Set down the first line below and each line after it, ending with the one that holds "mais software gráfico.". Pictures do not belong in the copy.

━━━ INFORMATION GIVEN

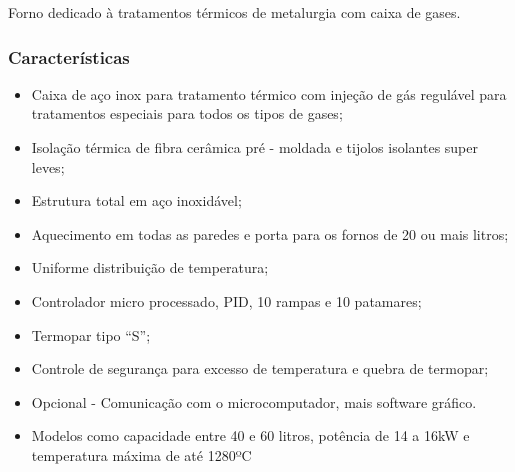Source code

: Forno dedicado à tratamentos térmicos de metalurgia com caixa de gases.

\subsubsection{Características}

\begin{itemize}
	\item Caixa de aço inox para tratamento térmico com injeção de gás regulável para tratamentos especiais para todos os tipos de gases;
	\item Isolação térmica de fibra cerâmica pré - moldada e tijolos isolantes super leves;
	\item Estrutura total em aço inoxidável;
	\item Aquecimento em todas as paredes e porta para os fornos de 20 ou mais litros;
	\item Uniforme distribuição de temperatura;
	\item Controlador micro processado, PID, 10 rampas e 10 patamares;
	\item Termopar tipo “S”;
	\item Controle de segurança para excesso de temperatura e quebra de termopar;
	\item Opcional - Comunicação com o microcomputador, mais software gráfico.
	\item Modelos como capacidade entre 40 e 60 litros, potência de 14 a 16kW e temperatura máxima de até 1280ºC
	
\end{itemize}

━━━━━━

EXERCISE OUTPUT →
Source code

: Forno dedicado à tratamentos térmicos de metalurgia com caixa de gases.

\subsubsection{Características}

\begin{itemize}
	\item Caixa de aço inox para tratamento térmico com injeção de gás regulável para tratamentos especiais para todos os tipos de gases;
	\item Isolação térmica de fibra cerâmica pré - moldada e tijolos isolantes super leves;
	\item Estrutura total em aço inoxidável;
	\item Aquecimento em todas as paredes e porta para os fornos de 20 ou mais litros;
	\item Uniforme distribuição de temperatura;
	\item Controlador micro processado, PID, 10 rampas e 10 patamares;
	\item Termopar tipo “S”;
	\item Controle de segurança para excesso de temperatura e quebra de termopar;
	\item Opcional - Comunicação com o microcomputador, mais software gráfico.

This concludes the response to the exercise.